Machine compromised

Jason L Tibbitts III tibbs at math.uh.edu
Wed Dec 20 05:50:20 UTC 2006


>>>>> "b" == bhiksha  <bhiksha at merl.com> writes:

b> Im not sure if "backup" was a valid account in the first place --

I have no such account on any of my machines, so it's certainly not
there by default.  However, it's possible that some package you
installed created that account.  I can't think of any package that
might have done so; the BackupPC package in extras adds a "backuppc"
account, but it's created disabled and with /sbin/nologin as the
shell.

b> Its easy to make out that its a classic dictionary attack --
b> they've tried about a hundred userids, and attempted to login
b> several thousand times.
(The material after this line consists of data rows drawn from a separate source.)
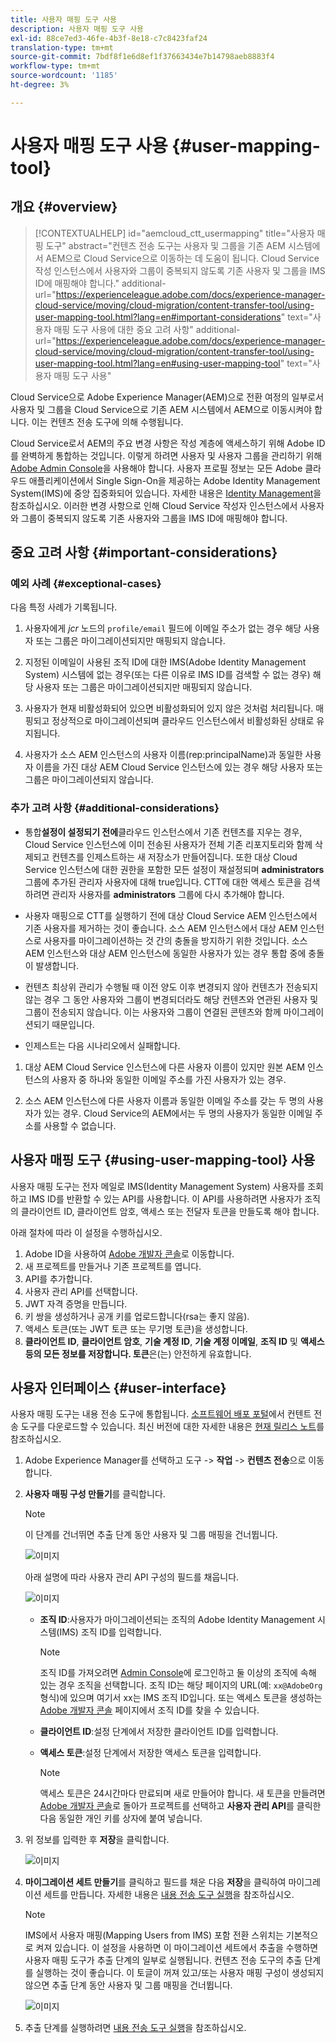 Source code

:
 ```yaml
---
title: 사용자 매핑 도구 사용
description: 사용자 매핑 도구 사용
exl-id: 88ce7ed3-46fe-4b3f-8e18-c7c8423faf24
translation-type: tm+mt
source-git-commit: 7bdf8f1e6d8ef1f37663434e7b14798aeb8883f4
workflow-type: tm+mt
source-wordcount: '1185'
ht-degree: 3%

---
```


# 사용자 매핑 도구 사용 {#user-mapping-tool}

## 개요 {#overview}

>[!CONTEXTUALHELP]
>id="aemcloud_ctt_usermapping"
>title="사용자 매핑 도구"
>abstract="컨텐츠 전송 도구는 사용자 및 그룹을 기존 AEM 시스템에서 AEM으로 Cloud Service으로 이동하는 데 도움이 됩니다. Cloud Service 작성 인스턴스에서 사용자와 그룹이 중복되지 않도록 기존 사용자 및 그룹을 IMS ID에 매핑해야 합니다."
>additional-url="https://experienceleague.adobe.com/docs/experience-manager-cloud-service/moving/cloud-migration/content-transfer-tool/using-user-mapping-tool.html?lang=en#important-considerations" text="사용자 매핑 도구 사용에 대한 중요 고려 사항"
>additional-url="https://experienceleague.adobe.com/docs/experience-manager-cloud-service/moving/cloud-migration/content-transfer-tool/using-user-mapping-tool.html?lang=en#using-user-mapping-tool" text="사용자 매핑 도구 사용"


Cloud Service으로 Adobe Experience Manager(AEM)으로 전환 여정의 일부로서 사용자 및 그룹을 Cloud Service으로 기존 AEM 시스템에서 AEM으로 이동시켜야 합니다. 이는 컨텐츠 전송 도구에 의해 수행됩니다.

Cloud Service로서 AEM의 주요 변경 사항은 작성 계층에 액세스하기 위해 Adobe ID를 완벽하게 통합하는 것입니다.  이렇게 하려면 사용자 및 사용자 그룹을 관리하기 위해 [Adobe Admin Console](https://helpx.adobe.com/kr/enterprise/using/admin-console.html)을 사용해야 합니다. 사용자 프로필 정보는 모든 Adobe 클라우드 애플리케이션에서 Single Sign-On을 제공하는 Adobe Identity Management System(IMS)에 중앙 집중화되어 있습니다. 자세한 내용은 [Identity Management](https://experienceleague.adobe.com/docs/experience-manager-cloud-service/overview/what-is-new-and-different.html?lang=en#identity-management)을 참조하십시오. 이러한 변경 사항으로 인해 Cloud Service 작성자 인스턴스에서 사용자와 그룹이 중복되지 않도록 기존 사용자와 그룹을 IMS ID에 매핑해야 합니다.

## 중요 고려 사항 {#important-considerations}

### 예외 사례 {#exceptional-cases}

다음 특정 사례가 기록됩니다.

1. 사용자에게 *jcr* 노드의 `profile/email` 필드에 이메일 주소가 없는 경우 해당 사용자 또는 그룹은 마이그레이션되지만 매핑되지 않습니다.

1. 지정된 이메일이 사용된 조직 ID에 대한 IMS(Adobe Identity Management System) 시스템에 없는 경우(또는 다른 이유로 IMS ID를 검색할 수 없는 경우) 해당 사용자 또는 그룹은 마이그레이션되지만 매핑되지 않습니다.

1. 사용자가 현재 비활성화되어 있으면 비활성화되어 있지 않은 것처럼 처리됩니다. 매핑되고 정상적으로 마이그레이션되며 클라우드 인스턴스에서 비활성화된 상태로 유지됩니다.

1. 사용자가 소스 AEM 인스턴스의 사용자 이름(rep:principalName)과 동일한 사용자 이름을 가진 대상 AEM Cloud Service 인스턴스에 있는 경우 해당 사용자 또는 그룹은 마이그레이션되지 않습니다.

### 추가 고려 사항 {#additional-considerations}

* 통합&#x200B;**설정이 설정되기 전에**&#x200B;클라우드 인스턴스에서 기존 컨텐츠를 지우는 경우, Cloud Service 인스턴스에 이미 전송된 사용자가 전체 기존 리포지토리와 함께 삭제되고 컨텐츠를 인제스트하는 새 저장소가 만들어집니다. 또한 대상 Cloud Service 인스턴스에 대한 권한을 포함한 모든 설정이 재설정되며 **administrators** 그룹에 추가된 관리자 사용자에 대해 true입니다. CTT에 대한 액세스 토큰을 검색하려면 관리자 사용자를 **administrators** 그룹에 다시 추가해야 합니다.

* 사용자 매핑으로 CTT를 실행하기 전에 대상 Cloud Service AEM 인스턴스에서 기존 사용자를 제거하는 것이 좋습니다. 소스 AEM 인스턴스에서 대상 AEM 인스턴스로 사용자를 마이그레이션하는 것 간의 충돌을 방지하기 위한 것입니다. 소스 AEM 인스턴스와 대상 AEM 인스턴스에 동일한 사용자가 있는 경우 통합 중에 충돌이 발생합니다.

* 컨텐츠 최상위 관리가 수행될 때 이전 양도 이후 변경되지 않아 컨텐츠가 전송되지 않는 경우 그 동안 사용자와 그룹이 변경되더라도 해당 컨텐츠와 연관된 사용자 및 그룹이 전송되지 않습니다. 이는 사용자와 그룹이 연결된 콘텐츠와 함께 마이그레이션되기 때문입니다.

* 인제스트는 다음 시나리오에서 실패합니다.

1. 대상 AEM Cloud Service 인스턴스에 다른 사용자 이름이 있지만 원본 AEM 인스턴스의 사용자 중 하나와 동일한 이메일 주소를 가진 사용자가 있는 경우.

1. 소스 AEM 인스턴스에 다른 사용자 이름과 동일한 이메일 주소를 갖는 두 명의 사용자가 있는 경우. Cloud Service의 AEM에서는 두 명의 사용자가 동일한 이메일 주소를 사용할 수 없습니다.

## 사용자 매핑 도구 {#using-user-mapping-tool} 사용

사용자 매핑 도구는 전자 메일로 IMS(Identity Management System) 사용자를 조회하고 IMS ID를 반환할 수 있는 API를 사용합니다. 이 API를 사용하려면 사용자가 조직의 클라이언트 ID, 클라이언트 암호, 액세스 또는 전달자 토큰을 만들도록 해야 합니다.

아래 절차에 따라 이 설정을 수행하십시오.

1. Adobe ID을 사용하여 [Adobe 개발자 콘솔](https://console.adobe.io)로 이동합니다.
1. 새 프로젝트를 만들거나 기존 프로젝트를 엽니다.
1. API를 추가합니다.
1. 사용자 관리 API를 선택합니다.
1. JWT 자격 증명을 만듭니다.
1. 키 쌍을 생성하거나 공개 키를 업로드합니다(rsa는 좋지 않음).
1. 액세스 토큰(또는 JWT 토큰 또는 무기명 토큰)을 생성합니다.
1. **클라이언트 ID**, **클라이언트 암호**, **기술 계정 ID**, **기술 계정 이메일**, **조직 ID** 및 **액세스 등의 모든 정보를 저장합니다. 토큰**&#x200B;은(는) 안전하게 유효합니다.

## 사용자 인터페이스 {#user-interface}

사용자 매핑 도구는 내용 전송 도구에 통합됩니다. [소프트웨어 배포 포털](https://experience.adobe.com/#/downloads/content/software-distribution/en/aemcloud.html)에서 컨텐트 전송 도구를 다운로드할 수 있습니다. 최신 버전에 대한 자세한 내용은 [현재 릴리스 노트](/help/release-notes/release-notes-cloud/release-notes-current.md)를 참조하십시오.

1. Adobe Experience Manager를 선택하고 도구 -> **작업** -> **컨텐츠 전송**&#x200B;으로 이동합니다.
1. **사용자 매핑 구성 만들기**&#x200B;를 클릭합니다.

   >[!NOTE]
   >이 단계를 건너뛰면 추출 단계 동안 사용자 및 그룹 매핑을 건너뜁니다.

   ![이미지](/help/move-to-cloud-service/content-transfer-tool/assets-user-mapping/user-mapping-1.png)

   아래 설명에 따라 사용자 관리 API 구성의 필드를 채웁니다.

   ![이미지](/help/move-to-cloud-service/content-transfer-tool/assets-user-mapping/user-mapping-2.png)

   * **조직 ID**:사용자가 마이그레이션되는 조직의 Adobe Identity Management 시스템(IMS) 조직 ID를 입력합니다.

      >[!NOTE]
      >조직 ID를 가져오려면 [Admin Console](https://adminconsole.adobe.com/)에 로그인하고 둘 이상의 조직에 속해 있는 경우 조직을 선택합니다. 조직 ID는 해당 페이지의 URL(예: `xx@AdobeOrg` 형식)에 있으며 여기서 xx는 IMS 조직 ID입니다.  또는 액세스 토큰을 생성하는 [Adobe 개발자 콘솔](https://console.adobe.io) 페이지에서 조직 ID를 찾을 수 있습니다.

   * **클라이언트 ID**:설정 단계에서 저장한 클라이언트 ID를 입력합니다.

   * **액세스 토큰**:설정 단계에서 저장한 액세스 토큰을 입력합니다.

      >[!NOTE]
      >액세스 토큰은 24시간마다 만료되며 새로 만들어야 합니다. 새 토큰을 만들려면 [Adobe 개발자 콘솔](https://console.adobe.io)로 돌아가 프로젝트를 선택하고 **사용자 관리 API**&#x200B;를 클릭한 다음 동일한 개인 키를 상자에 붙여 넣습니다.

1. 위 정보를 입력한 후 **저장**&#x200B;을 클릭합니다.

   ![이미지](/help/move-to-cloud-service/content-transfer-tool/assets-user-mapping/user-mapping-3.png)


1. **마이그레이션 세트 만들기**&#x200B;를 클릭하고 필드를 채운 다음 **저장**&#x200B;을 클릭하여 마이그레이션 세트를 만듭니다. 자세한 내용은 [내용 전송 도구 실행](/help/move-to-cloud-service/content-transfer-tool/using-content-transfer-tool.md#running-tool)을 참조하십시오.

   >[!NOTE]
   >IMS에서 사용자 매핑(Mapping Users from IMS) 포함 전환 스위치는 기본적으로 켜져 있습니다. 이 설정을 사용하면 이 마이그레이션 세트에서 추출을 수행하면 사용자 매핑 도구가 추출 단계의 일부로 실행됩니다. 컨텐츠 전송 도구의 추출 단계를 실행하는 것이 좋습니다. 이 토글이 꺼져 있고/또는 사용자 매핑 구성이 생성되지 않으면 추출 단계 동안 사용자 및 그룹 매핑을 건너뜁니다.

   ![이미지](/help/move-to-cloud-service/content-transfer-tool/assets-user-mapping/user-mapping-4.png)

1. 추출 단계를 실행하려면 [내용 전송 도구 실행](/help/move-to-cloud-service/content-transfer-tool/using-content-transfer-tool.md#running-tool)을 참조하십시오.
They tried "backup" thrice and managed to
b> get in.

Well, if you expose port 22 to the Internet, you will find that there
are hosts which constantly attempt dictionary attacks against you.
You should install something like denyhosts if you want to have them
automatically blocked.  There are, however, many out there who just
treat this as nothing more than noise in their logs.

You should of course not leave your machine running and certainly not
connected to the Internet; it should be wiped and reinstalled.  If you
want to do forensics, pull the drive first.  There's no telling how
many backdoors or malicious bits were installed.